▶ Exercise
Show every line below where "that" can be found.
◆ ◆ ◆
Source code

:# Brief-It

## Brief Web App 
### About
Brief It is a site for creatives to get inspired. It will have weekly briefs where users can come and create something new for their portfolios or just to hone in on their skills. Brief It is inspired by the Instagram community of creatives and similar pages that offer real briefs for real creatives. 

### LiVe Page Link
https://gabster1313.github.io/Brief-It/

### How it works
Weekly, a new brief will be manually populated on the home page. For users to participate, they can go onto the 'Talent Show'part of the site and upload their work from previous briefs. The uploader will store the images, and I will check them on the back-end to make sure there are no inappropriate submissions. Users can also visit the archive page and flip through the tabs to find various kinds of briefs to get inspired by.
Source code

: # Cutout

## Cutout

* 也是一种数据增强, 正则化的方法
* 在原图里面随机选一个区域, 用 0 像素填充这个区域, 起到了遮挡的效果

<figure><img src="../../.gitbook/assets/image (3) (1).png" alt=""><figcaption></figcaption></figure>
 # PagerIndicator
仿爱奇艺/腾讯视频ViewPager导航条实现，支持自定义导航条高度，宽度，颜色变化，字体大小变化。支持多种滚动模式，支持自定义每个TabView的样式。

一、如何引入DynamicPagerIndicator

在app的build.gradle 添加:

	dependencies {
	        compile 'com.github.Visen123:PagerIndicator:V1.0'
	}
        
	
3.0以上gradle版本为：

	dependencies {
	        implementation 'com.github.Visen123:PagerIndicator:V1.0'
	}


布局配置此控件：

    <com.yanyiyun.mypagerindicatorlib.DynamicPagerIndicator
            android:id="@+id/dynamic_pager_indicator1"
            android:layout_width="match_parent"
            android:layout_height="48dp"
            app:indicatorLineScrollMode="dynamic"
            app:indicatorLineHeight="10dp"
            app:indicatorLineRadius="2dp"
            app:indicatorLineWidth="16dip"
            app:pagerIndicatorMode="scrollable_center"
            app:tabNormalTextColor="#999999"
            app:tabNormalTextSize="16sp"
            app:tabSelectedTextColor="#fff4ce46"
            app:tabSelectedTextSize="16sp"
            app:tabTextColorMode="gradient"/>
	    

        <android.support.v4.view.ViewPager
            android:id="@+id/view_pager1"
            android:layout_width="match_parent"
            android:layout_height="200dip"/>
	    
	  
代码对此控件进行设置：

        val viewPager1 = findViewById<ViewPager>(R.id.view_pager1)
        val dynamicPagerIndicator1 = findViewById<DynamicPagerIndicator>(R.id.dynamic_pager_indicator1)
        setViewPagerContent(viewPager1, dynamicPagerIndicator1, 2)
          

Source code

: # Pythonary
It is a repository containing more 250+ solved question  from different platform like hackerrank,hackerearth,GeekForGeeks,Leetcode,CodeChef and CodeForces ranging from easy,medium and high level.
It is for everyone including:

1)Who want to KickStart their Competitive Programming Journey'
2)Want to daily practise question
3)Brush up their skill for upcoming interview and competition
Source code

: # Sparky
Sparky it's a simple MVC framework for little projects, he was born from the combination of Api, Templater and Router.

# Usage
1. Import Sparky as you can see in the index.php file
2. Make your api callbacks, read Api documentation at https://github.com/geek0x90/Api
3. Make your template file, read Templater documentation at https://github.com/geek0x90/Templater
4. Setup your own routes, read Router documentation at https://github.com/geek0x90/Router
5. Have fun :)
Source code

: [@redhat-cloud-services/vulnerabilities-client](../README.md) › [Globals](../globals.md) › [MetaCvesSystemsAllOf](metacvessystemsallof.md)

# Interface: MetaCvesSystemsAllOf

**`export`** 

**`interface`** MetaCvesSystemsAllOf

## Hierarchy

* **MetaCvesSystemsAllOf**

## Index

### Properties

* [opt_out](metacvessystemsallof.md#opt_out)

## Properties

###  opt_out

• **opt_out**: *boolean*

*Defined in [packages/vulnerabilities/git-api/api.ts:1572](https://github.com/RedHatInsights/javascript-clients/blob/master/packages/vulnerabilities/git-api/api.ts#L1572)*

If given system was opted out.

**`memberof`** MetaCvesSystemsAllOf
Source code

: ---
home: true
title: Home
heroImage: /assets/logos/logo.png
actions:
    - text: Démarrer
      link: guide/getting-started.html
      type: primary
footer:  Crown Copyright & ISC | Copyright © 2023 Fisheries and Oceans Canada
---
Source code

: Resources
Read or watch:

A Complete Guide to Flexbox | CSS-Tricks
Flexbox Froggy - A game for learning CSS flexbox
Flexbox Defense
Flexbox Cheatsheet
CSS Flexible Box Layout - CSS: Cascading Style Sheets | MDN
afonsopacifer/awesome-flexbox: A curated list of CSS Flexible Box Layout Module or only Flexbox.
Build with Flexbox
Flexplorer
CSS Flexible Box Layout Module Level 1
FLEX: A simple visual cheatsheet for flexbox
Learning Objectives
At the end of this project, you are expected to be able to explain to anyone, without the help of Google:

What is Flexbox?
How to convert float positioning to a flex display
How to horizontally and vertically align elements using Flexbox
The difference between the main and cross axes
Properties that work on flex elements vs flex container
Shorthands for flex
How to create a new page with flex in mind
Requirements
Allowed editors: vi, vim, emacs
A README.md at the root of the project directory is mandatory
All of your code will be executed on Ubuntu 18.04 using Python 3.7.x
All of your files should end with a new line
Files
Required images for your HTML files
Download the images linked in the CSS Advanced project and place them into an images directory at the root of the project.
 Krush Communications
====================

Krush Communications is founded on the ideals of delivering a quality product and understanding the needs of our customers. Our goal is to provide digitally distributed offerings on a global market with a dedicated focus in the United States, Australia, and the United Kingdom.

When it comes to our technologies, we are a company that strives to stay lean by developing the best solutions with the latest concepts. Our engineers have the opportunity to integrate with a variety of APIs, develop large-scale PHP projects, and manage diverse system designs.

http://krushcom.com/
◆ ◆ ◆
▶ Result
Brief It is a site for creatives to get inspired. It will have weekly briefs where users can come and create something new for their portfolios or just to hone in on their skills. Brief It is inspired by the Instagram community of creatives and similar pages that offer real briefs for real creatives. 
Properties that work on flex elements vs flex container
When it comes to our technologies, we are a company that strives to stay lean by developing the best solutions with the latest concepts. Our engineers have the opportunity to integrate with a variety of APIs, develop large-scale PHP projects, and manage diverse system designs.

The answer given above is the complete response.